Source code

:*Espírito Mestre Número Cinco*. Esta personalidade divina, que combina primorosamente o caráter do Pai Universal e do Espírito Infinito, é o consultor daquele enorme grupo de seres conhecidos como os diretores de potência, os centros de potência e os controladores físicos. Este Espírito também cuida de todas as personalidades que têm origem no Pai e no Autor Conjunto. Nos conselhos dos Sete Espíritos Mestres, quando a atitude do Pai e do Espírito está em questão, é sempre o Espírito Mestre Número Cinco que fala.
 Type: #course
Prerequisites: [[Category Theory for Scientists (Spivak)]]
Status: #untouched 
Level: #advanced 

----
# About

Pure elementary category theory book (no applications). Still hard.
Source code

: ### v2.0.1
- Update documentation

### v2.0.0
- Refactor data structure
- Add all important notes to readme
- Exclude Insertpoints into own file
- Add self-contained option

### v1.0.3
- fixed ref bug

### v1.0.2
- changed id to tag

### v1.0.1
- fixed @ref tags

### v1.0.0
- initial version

* * *

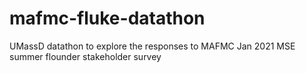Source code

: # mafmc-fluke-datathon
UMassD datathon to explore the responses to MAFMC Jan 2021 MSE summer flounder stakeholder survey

...

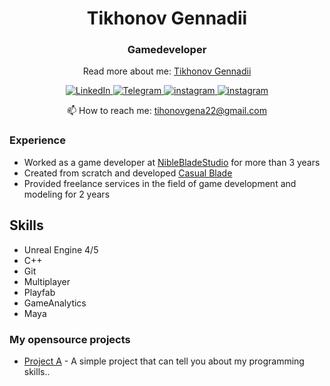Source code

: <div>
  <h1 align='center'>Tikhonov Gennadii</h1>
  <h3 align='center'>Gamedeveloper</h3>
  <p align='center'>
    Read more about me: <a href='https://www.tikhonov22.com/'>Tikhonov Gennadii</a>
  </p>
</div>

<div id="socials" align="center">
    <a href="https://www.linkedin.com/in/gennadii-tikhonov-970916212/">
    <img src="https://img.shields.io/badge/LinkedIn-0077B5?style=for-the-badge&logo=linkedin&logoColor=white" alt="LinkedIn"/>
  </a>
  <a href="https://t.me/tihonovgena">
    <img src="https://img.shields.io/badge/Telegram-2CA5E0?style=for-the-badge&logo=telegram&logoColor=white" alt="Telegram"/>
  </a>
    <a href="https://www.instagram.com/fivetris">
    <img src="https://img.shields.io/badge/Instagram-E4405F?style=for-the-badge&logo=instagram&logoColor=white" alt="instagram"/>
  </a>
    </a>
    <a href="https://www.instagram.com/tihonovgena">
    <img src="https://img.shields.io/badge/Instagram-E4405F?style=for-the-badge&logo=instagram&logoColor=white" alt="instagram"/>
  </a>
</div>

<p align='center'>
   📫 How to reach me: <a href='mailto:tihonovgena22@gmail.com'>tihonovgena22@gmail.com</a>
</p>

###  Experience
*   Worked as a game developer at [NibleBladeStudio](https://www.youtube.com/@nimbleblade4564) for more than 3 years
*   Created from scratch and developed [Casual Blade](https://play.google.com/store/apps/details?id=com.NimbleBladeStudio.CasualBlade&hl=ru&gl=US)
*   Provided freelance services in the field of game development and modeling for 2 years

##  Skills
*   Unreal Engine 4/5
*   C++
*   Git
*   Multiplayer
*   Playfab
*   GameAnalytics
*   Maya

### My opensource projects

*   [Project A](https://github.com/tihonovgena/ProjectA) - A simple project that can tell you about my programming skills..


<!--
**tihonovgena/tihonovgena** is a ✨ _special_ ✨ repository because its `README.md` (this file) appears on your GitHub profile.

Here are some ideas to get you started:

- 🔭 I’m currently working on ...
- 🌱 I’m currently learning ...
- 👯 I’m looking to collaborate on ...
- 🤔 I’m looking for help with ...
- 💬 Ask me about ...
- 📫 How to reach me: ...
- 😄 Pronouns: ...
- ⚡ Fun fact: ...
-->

▶ Task to carry out: Check every line of the data, and copy the ones that contain "white".

▶ Solution:
    <img src="https://img.shields.io/badge/LinkedIn-0077B5?style=for-the-badge&logo=linkedin&logoColor=white" alt="LinkedIn"/>
    <img src="https://img.shields.io/badge/Telegram-2CA5E0?style=for-the-badge&logo=telegram&logoColor=white" alt="Telegram"/>
    <img src="https://img.shields.io/badge/Instagram-E4405F?style=for-the-badge&logo=instagram&logoColor=white" alt="instagram"/>
    <img src="https://img.shields.io/badge/Instagram-E4405F?style=for-the-badge&logo=instagram&logoColor=white" alt="instagram"/>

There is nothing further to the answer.